Sunday, June 3, 2012
Three Books About Brigham Young, Plus One
Some Latter-day Saints are, I think, a bit uncomfortable with Brigham Young. He was, they admit -- and who could plausibly deny it? -- a brilliant organizer, leader, and pioneer, but . . . but . . . well, he taught some funny things, they may say, and he may have been mean if not downright vicious and violent on occasion. And then there are all those wives.
I don't think he merits this guarded, rather suspicious, and grudging admiration. He was a good man. Moreover, he was Joseph Smith's true and worthy successor, and I sustain him heartily as a prophet and apostle.

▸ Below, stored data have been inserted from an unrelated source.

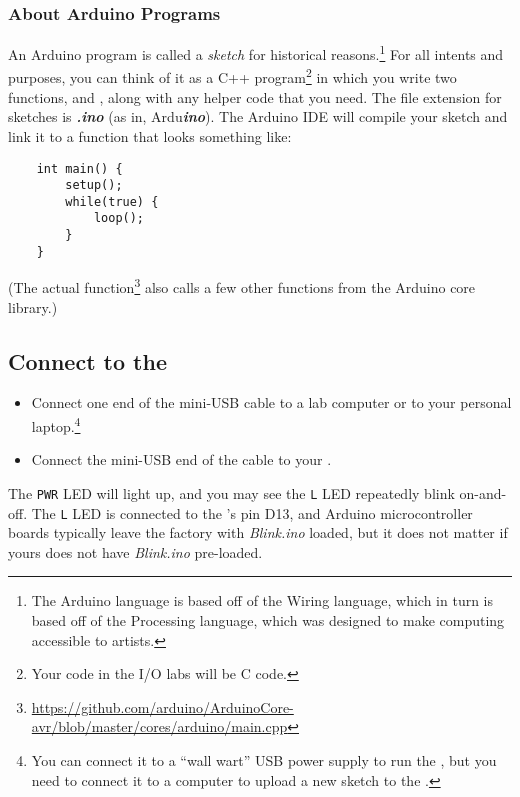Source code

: \subsubsection*{About Arduino Programs}

    An Arduino program is called a \textit{sketch} for historical reasons.\footnote{The Arduino language is based off of the Wiring language, which in turn is based off of the Processing language, which was designed to make computing accessible to artists.}
    For all intents and purposes, you can think of it as a C++ program\footnote{Your code in the I/O labs will be C code.} in which you write two functions,  and , along with any helper code that you need.
    The file extension for sketches is \textbf{\textit{.ino}} (as in, Ardu\textbf{\textit{ino}}).
    The Arduino IDE will compile your sketch and link it to a  function that looks something like:
    \begin{lstlisting}
    int main() {
        setup();
        while(true) {
            loop();
        }
    }
    \end{lstlisting}
    (The actual  function\footnote{\url{https://github.com/arduino/ArduinoCore-avr/blob/master/cores/arduino/main.cpp}} also calls a few other functions from the Arduino core library.)

\subsection{Connect to the \developmentboard}

    \begin{itemize}
        \item Connect one end of the mini-USB cable to a lab computer or to your personal laptop.\footnote{You can connect it to a ``wall wart'' USB power supply to run the \developmentboard, but you need to connect it to a computer to upload a new sketch to the \developmentboard.}
        \item Connect the mini-USB end of the cable to your \developmentboard.
    \end{itemize}
    The \texttt{PWR} LED will light up, and you may see the \texttt{L} LED repeatedly blink on-and-off.
    The \texttt{L} LED is connected to the \developmentboard's pin D13, and Arduino microcontroller boards typically leave the factory with \textit{Blink.ino} loaded, but it does not matter if yours does not have \textit{Blink.ino} pre-loaded.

Here are three excellent books that will, I think, help readers to appreciate Brother Brigham more fully:
Leonard Arrington, Brigham Young: American Moses (Chicago and Urbana: University of Illinois Press, 1996).

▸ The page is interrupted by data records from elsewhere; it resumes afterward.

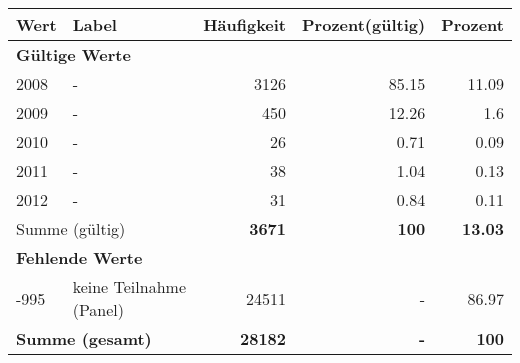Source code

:      \begin{longtable}{lXrrr}
     \toprule
     \textbf{Wert} & \textbf{Label} & \textbf{Häufigkeit} & \textbf{Prozent(gültig)} & \textbf{Prozent} \\
     \endhead
     \midrule
     \multicolumn{5}{l}{\textbf{Gültige Werte}}\\

     2008 &
     \multicolumn{1}{X}{ -  } &


       \num{3126} &
       \num[round-mode=places,round-precision=2]{85.15} &
         \num[round-mode=places,round-precision=2]{11.09} \\

     2009 &
     \multicolumn{1}{X}{ -  } &


       \num{450} &
       \num[round-mode=places,round-precision=2]{12.26} &
         \num[round-mode=places,round-precision=2]{1.6} \\

     2010 &
     \multicolumn{1}{X}{ -  } &


       \num{26} &
       \num[round-mode=places,round-precision=2]{0.71} &
         \num[round-mode=places,round-precision=2]{0.09} \\

     2011 &
     \multicolumn{1}{X}{ -  } &


       \num{38} &
       \num[round-mode=places,round-precision=2]{1.04} &
         \num[round-mode=places,round-precision=2]{0.13} \\

     2012 &
     \multicolumn{1}{X}{ -  } &


       \num{31} &
       \num[round-mode=places,round-precision=2]{0.84} &
         \num[round-mode=places,round-precision=2]{0.11} \\
     \midrule
     \multicolumn{2}{l}{Summe (gültig)} &
       \textbf{\num{3671}} &
     \textbf{100} &
       \textbf{\num[round-mode=places,round-precision=2]{13.03}} \\
     \multicolumn{5}{l}{\textbf{Fehlende Werte}}\\
       -995 &
       keine Teilnahme (Panel) &
         \num{24511} &
        - &
         \num[round-mode=places,round-precision=2]{86.97} \\
     \midrule
     \multicolumn{2}{l}{\textbf{Summe (gesamt)}} &
          \textbf{\num{28182}} &
        \textbf{-} &
        \textbf{100} \\
     \bottomrule
     \end{longtable}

Eugene England, Brother Brigham (Salt Lake City: Bookcraft, 1980).
Hugh Nibley, Brother Brigham Challenges the Saints (Salt Lake City: Deseret Book, 1994.)
And here, by the way, is another very fine book (the first of a projected two-volume work) that helps enormously with the single most serious matter that's thought by some to count against Brigham Young's good character:
Ronald W. Walker, Richard Turley, and Glen M. Leonard, Massacre at Mountain Meadows (New York: Oxford University Press, 2008).